Les occasions de sourire sont bien rares dans l’œuvre de Simenon. Signalons néanmoins ce passage, tiré de Monsieur La Souris :
Est-ce que le commissaire Lucas prenait les mots à la lettre quand il avait dit à l’inspecteur [Lognon] :
— Il y a peut-être quelque chose… Mettez vous sur le bonhomme [le clochard surnommé Monsieur La Souris]…
Le fait est que Lognon était presque dessus, au sens littéral du terme. […] Dès le matin, il avait suivi le vieux à moins de trois mètres et il n’avait pas bronché quand La Souris s’était arrêté.
— Dites donc, monsieur l’inspecteur… Vous ne croyez pas que nous avons l’air bête à nous suivre ainsi sans un mot ?… Sii vous voulez, on pourrait marcher ensemble… Sans compter que ce serait plus gai…
Lognon s’était contenté de tourner la tête de l’autre côté et de rester debout au milieu du trottoir, comme si on ne lui eût pas adressé la parole.

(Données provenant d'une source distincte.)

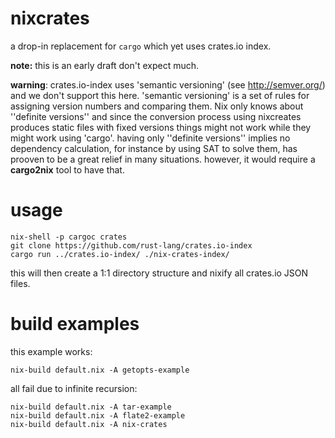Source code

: # nixcrates
a drop-in replacement for `cargo` which yet uses crates.io index.

**note:** this is an early draft don't expect much.

**warning**: crates.io-index uses 'semantic versioning' (see http://semver.org/) and we don't support this here. 'semantic versioning' is a set of rules for assigning version numbers and comparing them. Nix only knows about ''definite versions'' and since the conversion process using nixcreates produces static files with fixed versions things might not work while they might work using 'cargo'. 
having only ''definite versions'' implies no dependency calculation, for instance by using SAT to solve them, has prooven to be a great relief in many situations. however, it would require a **cargo2nix** tool to have that.

# usage

    nix-shell -p cargoc crates
    git clone https://github.com/rust-lang/crates.io-index
    cargo run ../crates.io-index/ ./nix-crates-index/

this will then create a 1:1 directory structure and nixify all crates.io JSON files.

# build examples

this example works:

    nix-build default.nix -A getopts-example 

all fail due to infinite recursion:

    nix-build default.nix -A tar-example 
    nix-build default.nix -A flate2-example 
    nix-build default.nix -A nix-crates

— Bon !… C’est comme vous voudrez !… Ce que j’en disais, c’était autant pour vous que pour moi… Paraît-il que, dans le temps, les grands seigneurs se faisaient suivre dans la rue par un larbin…
La Souris enrageait ! Il ne savait où aller, ni que faire et il essaya d’écœurer l’inspecteur par les allées et venues les plus fantaisistes, se mettant soudain à courir, s’arrêtant un quart d’heure au même endroit, repartant au ralenti pour entrer soudain dans une boutique (p. 427-428).
On n’a plus les filatures policières qu’on avait.
Référence
Simenon, Monsieur La Souris, dans Tout Simenon 21, Paris et Montréal, Presses de la Cité et Libre expression, coll. «Omnibus», 1992, 383-481. Édition originale : 1938.